What are the symptoms?
AMD is not painful and never leads to total blindness because it is only the central vision that is affected. This means that almost everyone with AMD will have enough side (or peripheral) vision to get around and keep their independence. In the early stages of AMD, central vision may be blurred or distorted and things may look an unusual size or shape. This may happen quickly or develop over several months, although if only one eye is affected it may not be noticed. People with AMD may become sensitive to light or find it harder to distinguish colours. The macula enables people to see fine detail so those with the advanced condition will often notice a blank patch or dark spot in the centre of their sight. This makes activities like reading, writing and recognising faces very difficult.
Who is at risk from AMD?
The cause of AMD is unknown but several factors appear to increase the risk. These include smoking, a high-fat diet and excessive sun exposure. Risk also increases with advancing age and may be more common in those with a family history of AMD. The incidence is higher among women and those with light skin or eye colour.

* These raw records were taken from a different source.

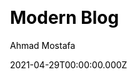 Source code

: ---
title: Modern Blog
github: https://github.com/z3by/vuepress-theme-modern-blog
demo: https://vp-modern.z3by.com/
license: MIT
author: Ahmad Mostafa
author_link: ''
author_twitter: ''
date: 2021-04-29T00:00:00.000Z
ssg:
  - Vuepress
cms:
  - NetlifyCMS
css: null
archetype:
  - Blog
description: Modern blog theme for VuePress.
draft: false
publish_date: '2019-12-01T18:01:28Z'
update_date: '2021-06-30T14:59:55Z'
github_star: 105
github_fork: 31
--- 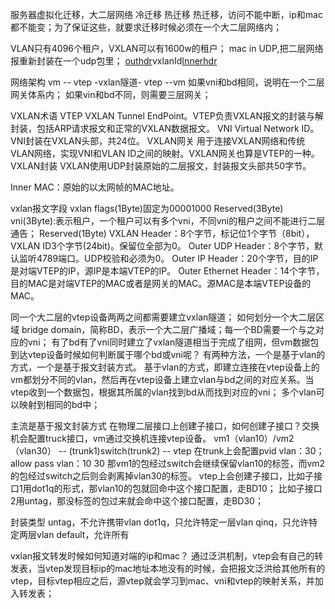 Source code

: 服务器虚拟化迁移，大二层网络
冷迁移 热迁移
热迁移，访问不能中断，ip和mac都不能变；为了保证这些，就要求迁移时候必须在一个大二层网络内；


VLAN只有4096个租户，VXLAN可以有1600w的租户；
mac in UDP,把二层网络报重新封装在一个udp包里；
[outhdr](ethhdr|iphdr|udphdr)vxlanId[Innerhdr](ethdhr|...)

网络架构
vm -- vtep -vxlan隧道- vtep --vm
如果vni和bd相同，说明在一个二层网关体系内；
如果vin和bd不同，则需要三层网关；


VXLAN术语
VTEP
VXLAN Tunnel EndPoint。VTEP负责VXLAN报文的封装与解封装，包括ARP请求报文和正常的VXLAN数据报文。
VNI
Virtual Network ID。VNI封装在VXLAN头部，共24位。
VXLAN网关
用于连接VXLAN网络和传统VLAN网络，实现VNI和VLAN ID之间的映射。VXLAN网关也算是VTEP的一种。
VXLAN封装
VXLAN使用UDP封装原始的二层报文，封装报文头部共50字节。

Inner MAC：原始的以太网帧的MAC地址。


vxlan报文字段
vxlan flags(1Byte)固定为00001000
Reserved(3Byte)
vni(3Byte):表示租户，一个租户可以有多个vni，不同vni的租户之间不能进行二层通告；
Reserved(1Byte)
VXLAN Header：8个字节，标记位1个字节（8bit），VXLAN ID3个字节(24bit)。保留位全部为0。
Outer UDP Header：8个字节，默认监听4789端口。UDP校验和必须为0。
Outer IP Header：20个字节，目的IP是对端VTEP的IP，源IP是本端VTEP的IP。
Outer Ethernet Header：14个字节，目的MAC是对端VTEP的MAC或者是网关的MAC。源MAC是本端VTEP设备的MAC。


同一个大二层的vtep设备两两之间都需要建立vxlan隧道；
如何划分一个大二层区域
bridge domain，简称BD，表示一个大二层广播域；每一个BD需要一个与之对应的vni；
有了bd有了vni同时建立了vxlan隧道相当于完成了组网，但vm数据包到达vtep设备时候如何判断属于哪个bd或vni呢？
有两种方法，一个是基于vlan的方式，一个是基于报文封装方式。
基于vlan的方式，即建立连接在vtep设备上的vm都划分不同的vlan，然后再在vtep设备上建立vlan与bd之间的对应关系。当vtep收到一个数据包，根据其所属的vlan找到bd从而找到对应的vni；
多个vlan可以映射到相同的bd中；

主流是基于报文封装方式
在物理二层接口上创建子接口，如何创建子接口？交换机会配置truck接口，vm通过交换机连接vtep设备。
vm1（vlan10）/vm2（vlan30） -- (trunk1)switch(trunk2) -- vtep
在trunk上会配置pvid vlan：30；allow pass vlan：10 30
那vm1的包经过switch会继续保留vlan10的标签，而vm2的包经过switch之后则会剥离掉vlan30的标签。
vtep上会创建子接口，比如子接口1用dot1q的形式，那vlan10的包就回命中这个接口配置，走BD10；
比如子接口2用untag，那没标签的包过来就会命中这个接口配置，走BD30；

封装类型
untag，不允许携带vlan
dot1q，只允许特定一层vlan
qinq，只允许特定两层vlan
default，允许所有

vxlan报文转发时候如何知道对端的ip和mac？
通过泛洪机制，vtep会有自己的转发表，当vtep发现目标ip的mac地址本地没有的时候，会把报文泛洪给其他所有的vtep，目标vtep相应之后，源vtep就会学习到mac、vni和vtep的映射关系，并加入转发表； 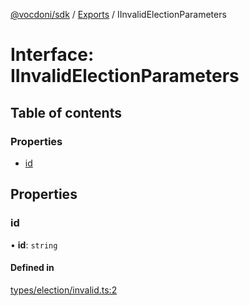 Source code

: [@vocdoni/sdk](/sdk) / [Exports](../modules.md) / IInvalidElectionParameters

# Interface: IInvalidElectionParameters

## Table of contents

### Properties

- [id](IInvalidElectionParameters.md#id)

## Properties

### id

• **id**: `string`

#### Defined in

[types/election/invalid.ts:2](https://github.com/vocdoni/vocdoni-sdk/blob/2c8c18a/src/types/election/invalid.ts#L2)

How can your optometrist help?
Optometrists have an important role to play in detecting and monitoring AMD by checking your standard of vision and examining the macula for signs of the disease at routine eye examinations. If AMD is suspected, your optometrist may put drops into the eyes to widen the pupils and see more of the retina. Early detection is essential to treating some types of AMD. Your optometrist will advise you whether you need to be referred to a GP or hospital for medical advice. If your vision is affected, you may be given stronger glasses or special magnifiers to help you see better.
What can be done?
There is currently no treatment for dry AMD but the wet form can be treated in several ways. Various forms of laser treatment may be used to halt or slow the progression of abnormal blood vessels and prevent further sight loss. These are simple procedures that can be carried out on an outpatient basis. Drugs are also becoming available for treating wet AMD, whether in the early or late stages. Trials are also taking place for new types of drugs and for combination therapies using drugs and laser treatment. There is evidence that improving your diet by eating fresh fruits and dark green, leafy vegetables may delay or reduce the severity of AMD. Some studies show that taking nutritional supplements may be effective in slowing the progression of AMD although they do not prevent its initial development nor improve vision already lost (AMD Alliance).